Books / Children's Fiction

Interview: Damaris Young

By joe melia, Tuesday Jul 30, 2019

Damaris Young’s debut novel for children, The Switching Hour draws on classic fairy-tale conventions of fear, courage and heroism.

In a country enduring a severe drought, Amaya lives with her grandmother and young brother, Kaleb. The drought has awoken Badeko, the dream-eating people snatcher. All must lock their doors at twilight, the switching hour, to keep Badeko at bay. When her brother is taken, Amaya embarks on a treacherous journey to find him.

Ahead of The Switching Hour’s publication, Young talks traditional storytelling, climate change and being a writer in Bristol.

The Switching Hour has a strong folklore/folktale element to it. Has that tradition of storytelling always been important to you?

Since childhood, I have been fascinated by the tradition of storytelling and that wherever you are in the world you’ll find a story to send shivers down your spine. I love collecting fables and fairy-tales, lore and legends that have allowed readers to explore their fears from each corner of the globe, which in turn influenced my own legend in The Switching Hour, a story about of a creature that is awoken by a drought.

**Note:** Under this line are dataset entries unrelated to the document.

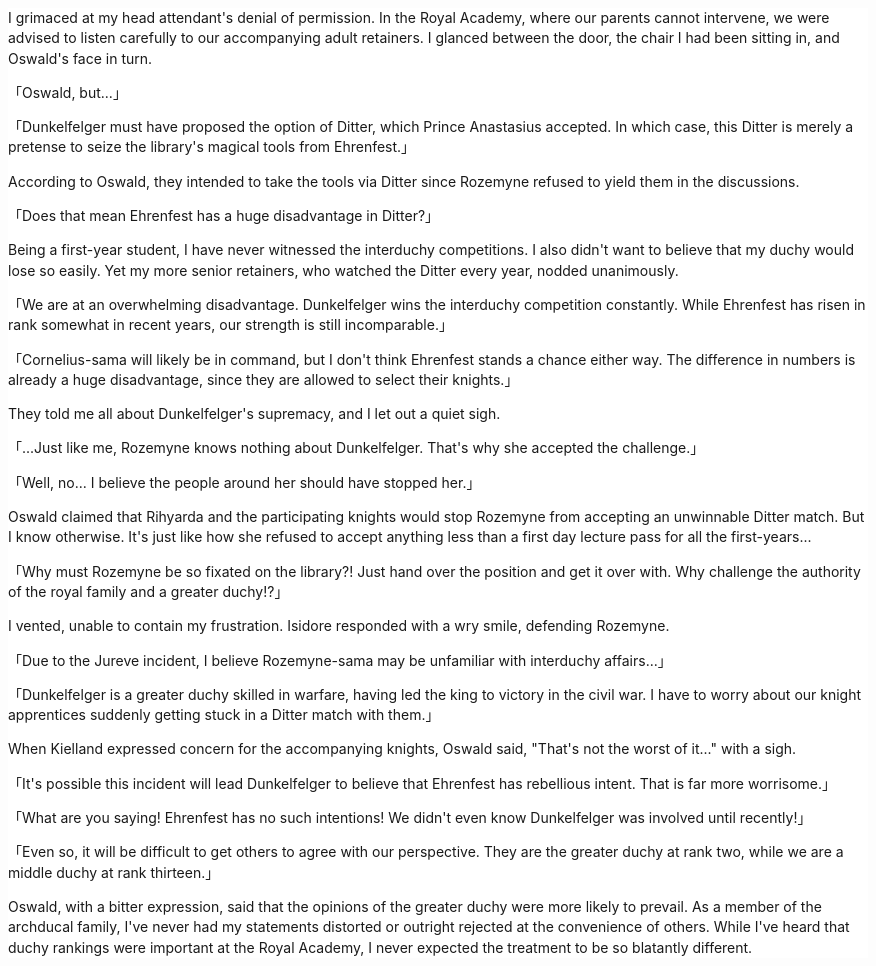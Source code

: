 I grimaced at my head attendant's denial of permission. In the Royal Academy, where our parents cannot intervene, we were advised to listen carefully to our accompanying adult retainers. I glanced between the door, the chair I had been sitting in, and Oswald's face in turn.

「Oswald, but...」

「Dunkelfelger must have proposed the option of Ditter, which Prince Anastasius accepted. In which case, this Ditter is merely a pretense to seize the library's magical tools from Ehrenfest.」

According to Oswald, they intended to take the tools via Ditter since Rozemyne refused to yield them in the discussions.

「Does that mean Ehrenfest has a huge disadvantage in Ditter?」

Being a first-year student, I have never witnessed the interduchy competitions. I also didn't want to believe that my duchy would lose so easily. Yet my more senior retainers, who watched the Ditter every year, nodded unanimously.

「We are at an overwhelming disadvantage. Dunkelfelger wins the interduchy competition constantly. While Ehrenfest has risen in rank somewhat in recent years, our strength is still incomparable.」

「Cornelius-sama will likely be in command, but I don't think Ehrenfest stands a chance either way. The difference in numbers is already a huge disadvantage, since they are allowed to select their knights.」

They told me all about Dunkelfelger's supremacy, and I let out a quiet sigh.

「...Just like me, Rozemyne knows nothing about Dunkelfelger. That's why she accepted the challenge.」

「Well, no... I believe the people around her should have stopped her.」

Oswald claimed that Rihyarda and the participating knights would stop Rozemyne from accepting an unwinnable Ditter match. But I know otherwise. It's just like how she refused to accept anything less than a first day lecture pass for all the first-years...

「Why must Rozemyne be so fixated on the library?! Just hand over the position and get it over with. Why challenge the authority of the royal family and a greater duchy!?」

I vented, unable to contain my frustration. Isidore responded with a wry smile, defending Rozemyne.

「Due to the Jureve incident, I believe Rozemyne-sama may be unfamiliar with interduchy affairs...」

「Dunkelfelger is a greater duchy skilled in warfare, having led the king to victory in the civil war. I have to worry about our knight apprentices suddenly getting stuck in a Ditter match with them.」

When Kielland expressed concern for the accompanying knights, Oswald said, "That's not the worst of it..." with a sigh.

「It's possible this incident will lead Dunkelfelger to believe that Ehrenfest has rebellious intent. That is far more worrisome.」

「What are you saying! Ehrenfest has no such intentions! We didn't even know Dunkelfelger was involved until recently!」

「Even so, it will be difficult to get others to agree with our perspective. They are the greater duchy at rank two, while we are a middle duchy at rank thirteen.」

Oswald, with a bitter expression, said that the opinions of the greater duchy were more likely to prevail. As a member of the archducal family, I've never had my statements distorted or outright rejected at the convenience of others. While I've heard that duchy rankings were important at the Royal Academy, I never expected the treatment to be so blatantly different.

Damaris Young’s debut novel will be launched at Waterstones Clifton on August 2

How did the creation of Badeko, the dream-eating creature, come about? 

It was a fear of forgetting things from my childhood that unconsciously sparked the idea for a creature that eats dreams and steals away memories. As we get older, memories of our past inevitably begin to fade, nothing is quite as clear as it used to be. It’s a very scary notion, being forgotten or forgetting those you love, but (without giving away any spoilers!) The Switching Hour aims to leave readers feeling hopeful and have a deeper understanding of what it means to cherish special memories.

Badeko appears at twilight. What significance, if any, does that time of day have for you?

As a child, I was afraid of the dark and would dread the twilight hours, when it was time to go to sleep. To distract myself, I would tell stories of shape-shifting creatures that came alive at night, to entertain my younger brothers and sisters, with ourselves as the brave protagonists. By telling stories, I felt empowered against the darkness and learnt not to be afraid.


Drought plays a big role in the book. What do you think writers can do to encourage people to take climate change seriously? 

Climate change is often a confusing and frightening subject to talk about and can add to all the other anxieties that children often experience, such as demands to connect through social media, the pressures to achieve and the constant bad news in the media. One way that writers can encourage people to talk about climate change is by approaching the subject in an empowering way. In The Switching Hour, the dream eating creature that is awoken by a drought represents climate change, that the young protagonist fights against, much like the younger generation of today are becoming involved with The School Strike for Climate. Reading and discussing stories with children that broach big issues such as climate change are a great way of starting the conversation about the subject, without it sounding too overwhelming.

What effect do you think the Writing for Young People MA has had on your work? 

The Writing for Young People MA at Bath Spa University taught me so much about writing that I wouldn’t have got to where I am now without it. The course taught me how to experiment with a variety of different writing styles, as well as practical advice on how the publishing industry works. While studying, I continued working to finance the course, so I had to find the time to write in the early mornings, late evenings, lunchbreaks and every other bit of time I could scrape together. Although it was a struggle at times, it was a wonderful experience that I would do all over again if I could! The course also introduced me to a community of other writers who have not only become close friends, but continued to be a huge support and source of writing advice.

What difference do you think being a writer based in Bristol has made to your work?

I’ve lived in Bristol for ten years now and I have met so many artists, musicians, performers, writers and filmmakers who have inspired me to pursue a creative path. There is an openness and willingness towards creativity in Bristol that is almost indescribable, it just feels like it’s at the heart of everything, with vibrant street art, galleries, a thriving and diverse music scene, as well as the immersive Bristol Film Festival. Independent bookshops, such as Storysmith in Bedminster and Max Minerva’s Marvellous Books in Henleaze, provide more spaces to connect with local people who encourage a love of reading and writing in the community, while Bristol’s Literature Festival is another fantastic opportunity for writers to connect with readers. I can’t imagine living and working anywhere else.